As denúncias contra a Keeta não se limitam ao âmbito trabalhista. No setor, a plataforma é acusada de realizar vendas intermediadas com redes de restaurantes com as quais ainda não mantém parceria. No mercado de delivery, a intermediação funciona como um atalho para fazer entregas mesmo de estabelecimentos comerciais não credenciados. Nesse caso, a plataforma recebe o pedido do cliente, como se a loja escolhida estivesse formalmente cadastrada no seu sistema. O próprio entregador fica encarregado de fazer a encomenda correspondente no restaurante como se fosse um consumidor comum, retirar a mercadoria e levá-la até a residência do cliente. De acordo com o executivo de uma grande rede de fast food, quatro empresas do setor já procuraram a Associação Nacional de Restaurantes (ANR) relatando o uso indevido no app da Keeta de seus cardápios, fotos de prato e preços como se fossem parceiros oficiais da plataforma. Algumas delas cogitam judicializar o caso. Entre os reclamantes estariam o Pizza Hut e o Outback. Consultada pelo RR, a Pizza Hut limitou-se a dizer que “não possui parceria com a Keeta no momento. Não há qualquer relação comercial ou operacional em vigor entre as empresas”. Perguntada especificamente sobre as eventuais denúncias levadas à ANR, a companhia não se manifestou. Também procurados, o Outback e a Associação Nacional de Restaurantes (ANR) não se pronunciou.

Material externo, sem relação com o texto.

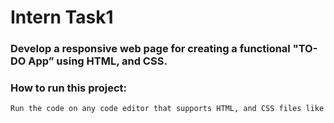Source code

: # Intern Task1

### Develop a responsive web page for creating a functional "TO-DO App” using HTML, and CSS.

### How to run this project:

```bash
Run the code on any code editor that supports HTML, and CSS files like vs Code, etc., and see the result.
```
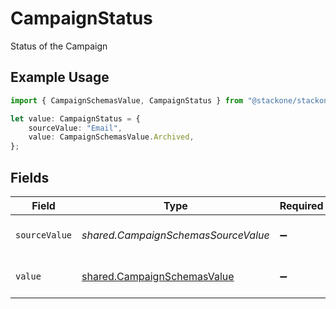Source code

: # CampaignStatus

Status of the Campaign

## Example Usage

```typescript
import { CampaignSchemasValue, CampaignStatus } from "@stackone/stackone-client-ts/sdk/models/shared";

let value: CampaignStatus = {
    sourceValue: "Email",
    value: CampaignSchemasValue.Archived,
};
```

## Fields

| Field                                                                             | Type                                                                              | Required                                                                          | Description                                                                       | Example                                                                           |
| --------------------------------------------------------------------------------- | --------------------------------------------------------------------------------- | --------------------------------------------------------------------------------- | --------------------------------------------------------------------------------- | --------------------------------------------------------------------------------- |
| `sourceValue`                                                                     | *shared.CampaignSchemasSourceValue*                                               | :heavy_minus_sign:                                                                | The source value of the Status.                                                   | Email                                                                             |
| `value`                                                                           | [shared.CampaignSchemasValue](../../../sdk/models/shared/campaignschemasvalue.md) | :heavy_minus_sign:                                                                | The Status of the campaign.                                                       | email                                                                             |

Ao RR, a Keeta confirmou que está “testando” a “compra intermediada”, com base “nos aprendizados do nosso piloto em Santos, para acelerar a oferta de restaurantes que ainda não estão integrados à plataforma”. De acordo com a companhia chinesa, a “solução está aberta a todos os tipos de restaurantes, incluindo pequenos negócios que possam ter dificuldades com integração via API, bem como grandes redes”. Ainda segundo a empresa, “por meio desta ferramenta, nossos assistentes e entregadores parceiros ajudam a realizar os pedidos nesses estabelecimentos e a entregá-los. Em caso de problemas, a Keeta analisa a reclamação, e aplica a política de reembolso conforme o caso”. A plataforma disse ainda ao RR que “essas opções podem ser encontradas no aplicativo através da tag “Intermediada” e das imagens dos pratos. Logotipos dos restaurantes não são exibidos”. A Keeta informou que a compra intermediada reflete o “propósito de oferecer mais opções a consumidores, entregadores e lojistas” e que esta “é uma iniciativa localizada, desenvolvida para o Brasil.” Em relação especificamente à reação dos restaurantes e às denúncias levadas à ANR, a empresa chinesa não se manifestou.